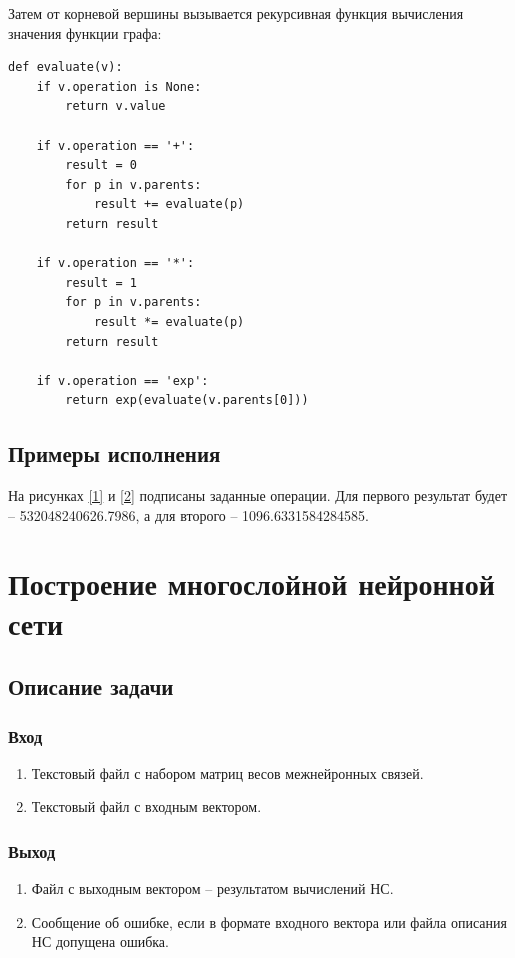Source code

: \documentclass[bachelor, och, pract_otchet]{SCWorks}
\begin{document}
Затем от корневой вершины вызывается рекурсивная функция вычисления значения функции графа:
\begin{verbatim}
def evaluate(v):
    if v.operation is None:
        return v.value

    if v.operation == '+':
        result = 0
        for p in v.parents:
            result += evaluate(p)
        return result

    if v.operation == '*':
        result = 1
        for p in v.parents:
            result *= evaluate(p)
        return result

    if v.operation == 'exp':
        return exp(evaluate(v.parents[0]))
\end{verbatim}

\subsection{Примеры исполнения}
На рисунках \ref{1} и \ref{2} подписаны заданные операции. Для первого результат будет --
532048240626.7986, а для второго -- 1096.6331584284585.

\section{Построение многослойной нейронной сети}
\subsection{Описание задачи}
\subsubsection{Вход}
\begin{enumerate}
  \item Текстовый файл с набором матриц весов межнейронных связей.
  \item Текстовый файл с входным вектором.
\end{enumerate}

\subsubsection{Выход}
\begin{enumerate}
  \item Файл с выходным вектором – результатом вычислений НС.
  \item Сообщение об ошибке, если в формате входного вектора или файла описания НС допущена ошибка.
\end{enumerate}
\end{document}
※
# [YOUR OBJECTIVE]
Return every line of the listing that has the word "evaluate" in it.

# [RESULT OF THE EXERCISE]
def evaluate(v):
            result += evaluate(p)
            result *= evaluate(p)
        return exp(evaluate(v.parents[0]))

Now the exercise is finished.